Es ist wichtig, nicht zu viel zu betonen. Die sich abzeichnende Annäherung zwischen China, Russland und Nordkorea ist asymmetrisch und interessenbasiert und stellt kein festes Bündnis dar. Die globale wirtschaftliche Integration Pekings bringt Zwänge mit sich, die Moskau und Pjöngjang nicht teilen. Russland und Nordkorea bringen jeweils Verpflichtungen mit sich, die China sorgfältig handhaben wird. Reibungen – in Bezug auf Technologie, Preisgestaltung und regionale Gleichgewichte – werden fortbestehen. Aber die in Peking überschrittene Schwelle ist nichtsdestotrotz bedeutsam. Diese Regierungen sind zu dem Schluss gekommen, dass die Vorteile der öffentlichen Nähe nun die Kosten überwiegen. Eine einmal getroffene Entscheidung lässt sich nur schwer wieder rückgängig machen; sie neigt dazu, durch bürokratische Folgemaßnahmen und versunkene Reputationskosten eine Eigendynamik zu entwickeln.
Ein einziges Bild kann das Gleichgewicht der Kräfte nicht umschreiben. Es kann jedoch einen Trend herauskristallisieren und die Gemüter konzentrieren.

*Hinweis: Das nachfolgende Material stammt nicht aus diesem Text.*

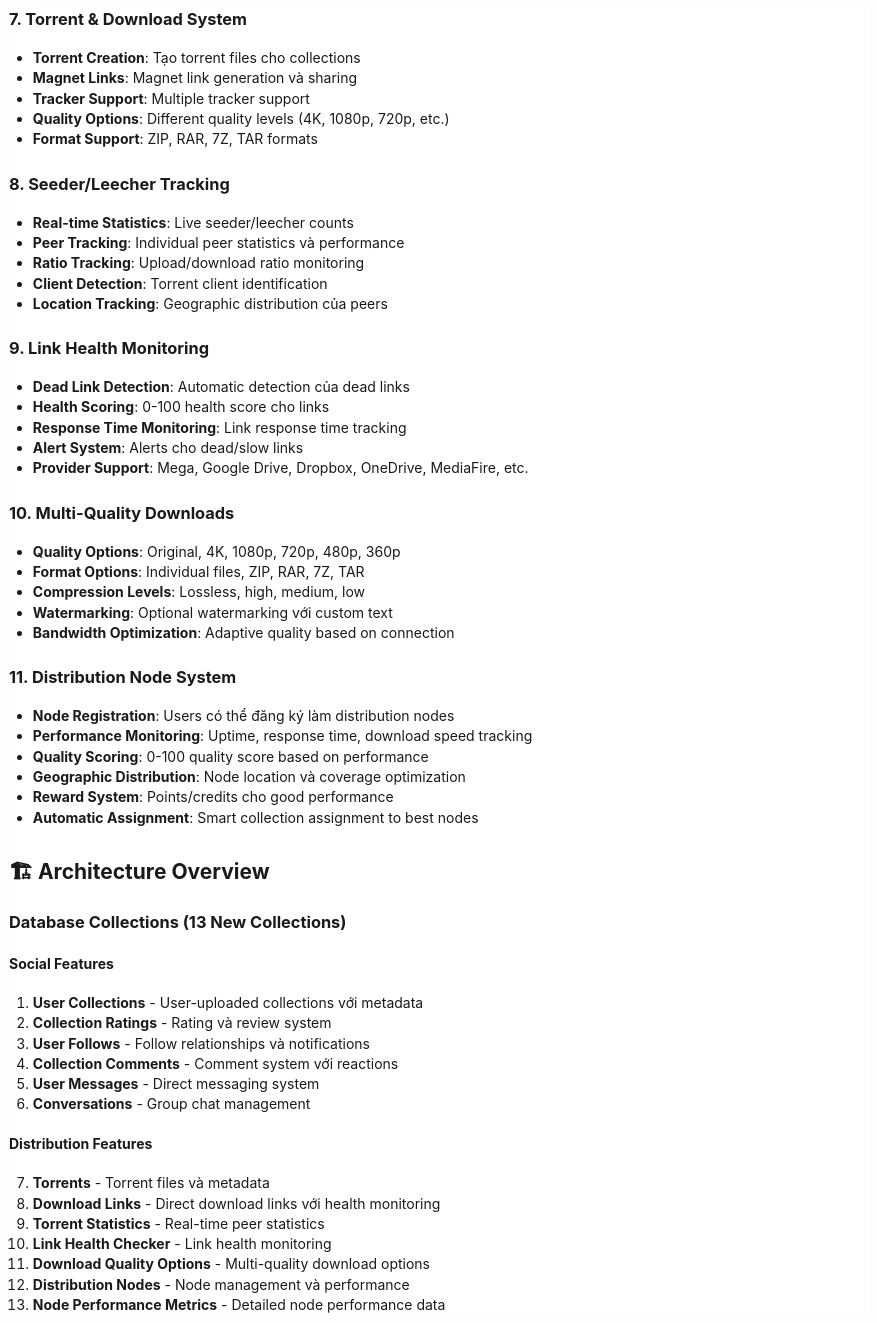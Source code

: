 ### 7. **Torrent & Download System**
- **Torrent Creation**: Tạo torrent files cho collections
- **Magnet Links**: Magnet link generation và sharing
- **Tracker Support**: Multiple tracker support
- **Quality Options**: Different quality levels (4K, 1080p, 720p, etc.)
- **Format Support**: ZIP, RAR, 7Z, TAR formats

### 8. **Seeder/Leecher Tracking**
- **Real-time Statistics**: Live seeder/leecher counts
- **Peer Tracking**: Individual peer statistics và performance
- **Ratio Tracking**: Upload/download ratio monitoring
- **Client Detection**: Torrent client identification
- **Location Tracking**: Geographic distribution của peers

### 9. **Link Health Monitoring**
- **Dead Link Detection**: Automatic detection của dead links
- **Health Scoring**: 0-100 health score cho links
- **Response Time Monitoring**: Link response time tracking
- **Alert System**: Alerts cho dead/slow links
- **Provider Support**: Mega, Google Drive, Dropbox, OneDrive, MediaFire, etc.

### 10. **Multi-Quality Downloads**
- **Quality Options**: Original, 4K, 1080p, 720p, 480p, 360p
- **Format Options**: Individual files, ZIP, RAR, 7Z, TAR
- **Compression Levels**: Lossless, high, medium, low
- **Watermarking**: Optional watermarking với custom text
- **Bandwidth Optimization**: Adaptive quality based on connection

### 11. **Distribution Node System**
- **Node Registration**: Users có thể đăng ký làm distribution nodes
- **Performance Monitoring**: Uptime, response time, download speed tracking
- **Quality Scoring**: 0-100 quality score based on performance
- **Geographic Distribution**: Node location và coverage optimization
- **Reward System**: Points/credits cho good performance
- **Automatic Assignment**: Smart collection assignment to best nodes

## 🏗️ Architecture Overview

### Database Collections (13 New Collections)

#### **Social Features**
1. **User Collections** - User-uploaded collections với metadata
2. **Collection Ratings** - Rating và review system
3. **User Follows** - Follow relationships và notifications
4. **Collection Comments** - Comment system với reactions
5. **User Messages** - Direct messaging system
6. **Conversations** - Group chat management

#### **Distribution Features**
7. **Torrents** - Torrent files và metadata
8. **Download Links** - Direct download links với health monitoring
9. **Torrent Statistics** - Real-time peer statistics
10. **Link Health Checker** - Link health monitoring
11. **Download Quality Options** - Multi-quality download options
12. **Distribution Nodes** - Node management và performance
13. **Node Performance Metrics** - Detailed node performance data
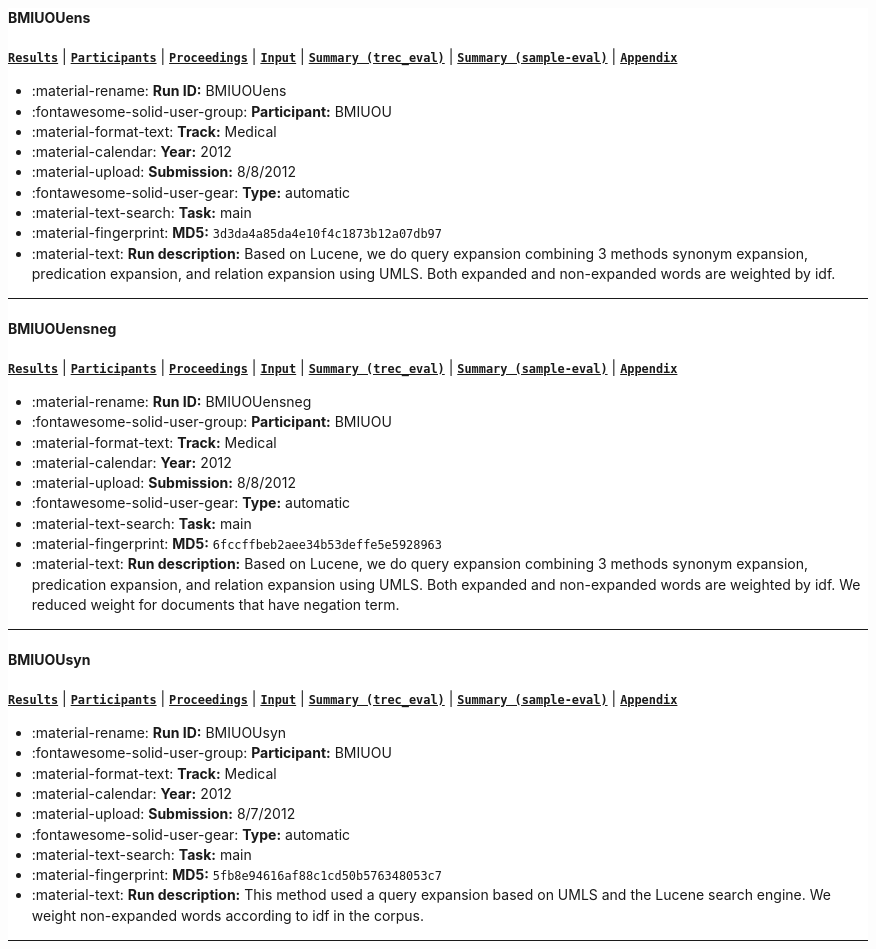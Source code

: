 #### BMIUOUens 
[**`Results`**](./results.md#bmiuouens) | [**`Participants`**](./participants.md#bmiuou) | [**`Proceedings`**](./proceedings.md#an-ensemble-approach-for-expanding-queries) | [**`Input`**](https://trec.nist.gov/results/trec21/medical/input.BMIUOUens.gz) | [**`Summary (trec_eval)`**](https://trec.nist.gov/results/trec21/medical/summary.trec_eval.BMIUOUens) | [**`Summary (sample-eval)`**](https://trec.nist.gov/results/trec21/medical/summary.sample-eval.BMIUOUens) | [**`Appendix`**](https://trec.nist.gov/pubs/trec21/appendices/medical/BMIUOUens.pdf) 

- :material-rename: **Run ID:** BMIUOUens 
- :fontawesome-solid-user-group: **Participant:** BMIUOU 
- :material-format-text: **Track:** Medical 
- :material-calendar: **Year:** 2012 
- :material-upload: **Submission:** 8/8/2012 
- :fontawesome-solid-user-gear: **Type:** automatic 
- :material-text-search: **Task:** main 
- :material-fingerprint: **MD5:** `3d3da4a85da4e10f4c1873b12a07db97` 
- :material-text: **Run description:** Based on Lucene, we do query expansion combining 3 methods synonym expansion, predication expansion, and relation expansion using UMLS. Both expanded and non-expanded words are weighted by idf. 

---
#### BMIUOUensneg 
[**`Results`**](./results.md#bmiuouensneg) | [**`Participants`**](./participants.md#bmiuou) | [**`Proceedings`**](./proceedings.md#an-ensemble-approach-for-expanding-queries) | [**`Input`**](https://trec.nist.gov/results/trec21/medical/input.BMIUOUensneg.gz) | [**`Summary (trec_eval)`**](https://trec.nist.gov/results/trec21/medical/summary.trec_eval.BMIUOUensneg) | [**`Summary (sample-eval)`**](https://trec.nist.gov/results/trec21/medical/summary.sample-eval.BMIUOUensneg) | [**`Appendix`**](https://trec.nist.gov/pubs/trec21/appendices/medical/BMIUOUensneg.pdf) 

- :material-rename: **Run ID:** BMIUOUensneg 
- :fontawesome-solid-user-group: **Participant:** BMIUOU 
- :material-format-text: **Track:** Medical 
- :material-calendar: **Year:** 2012 
- :material-upload: **Submission:** 8/8/2012 
- :fontawesome-solid-user-gear: **Type:** automatic 
- :material-text-search: **Task:** main 
- :material-fingerprint: **MD5:** `6fccffbeb2aee34b53deffe5e5928963` 
- :material-text: **Run description:** Based on Lucene, we do query expansion combining 3 methods synonym expansion, predication expansion, and relation expansion using UMLS. Both expanded and non-expanded words are weighted by idf. We reduced weight for documents that have negation term. 

---
#### BMIUOUsyn 
[**`Results`**](./results.md#bmiuousyn) | [**`Participants`**](./participants.md#bmiuou) | [**`Proceedings`**](./proceedings.md#an-ensemble-approach-for-expanding-queries) | [**`Input`**](https://trec.nist.gov/results/trec21/medical/input.BMIUOUsyn.gz) | [**`Summary (trec_eval)`**](https://trec.nist.gov/results/trec21/medical/summary.trec_eval.BMIUOUsyn) | [**`Summary (sample-eval)`**](https://trec.nist.gov/results/trec21/medical/summary.sample-eval.BMIUOUsyn) | [**`Appendix`**](https://trec.nist.gov/pubs/trec21/appendices/medical/BMIUOUsyn.pdf) 

- :material-rename: **Run ID:** BMIUOUsyn 
- :fontawesome-solid-user-group: **Participant:** BMIUOU 
- :material-format-text: **Track:** Medical 
- :material-calendar: **Year:** 2012 
- :material-upload: **Submission:** 8/7/2012 
- :fontawesome-solid-user-gear: **Type:** automatic 
- :material-text-search: **Task:** main 
- :material-fingerprint: **MD5:** `5fb8e94616af88c1cd50b576348053c7` 
- :material-text: **Run description:** This method used a query expansion based on UMLS and the Lucene search engine. We weight non-expanded words according to idf in the corpus.   

---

Der Anblick von Xi, Putin und Kim, die zusammen stehen, hat genau das bewirkt. Es zeigte eine autoritäre Konvergenz, die auf gemeinsamen Missständen und konvergierenden Strategien beruht, und verdeutlichte die Herausforderung, vor der Demokratien stehen, die eine offene und stabile Ordnung bewahren wollen: die Geduld, Einigkeit und politische Disziplin aufrechtzuerhalten, um gemeinsam zu handeln. Der Test für den Westen besteht weniger darin, ob er das Signal erkennt – die meisten Hauptstädte tun dies – als vielmehr darin, ob er die Anerkennung in nachhaltiges, gemeinsames Handeln umsetzen kann. Wenn Pekings Parade eine Demonstration von Choreographie und Absicht war, dann ist die angemessene Antwort nicht eine Gegenparade, sondern die leisere Arbeit der Abstimmung: die Abstimmung von Narrativen mit Interessen, von Interessen mit Instrumenten und von Instrumenten mit Partnern. Diese Arbeit ist nicht glamourös. Sie ist es jedoch, die ein Foto in Politik verwandelt.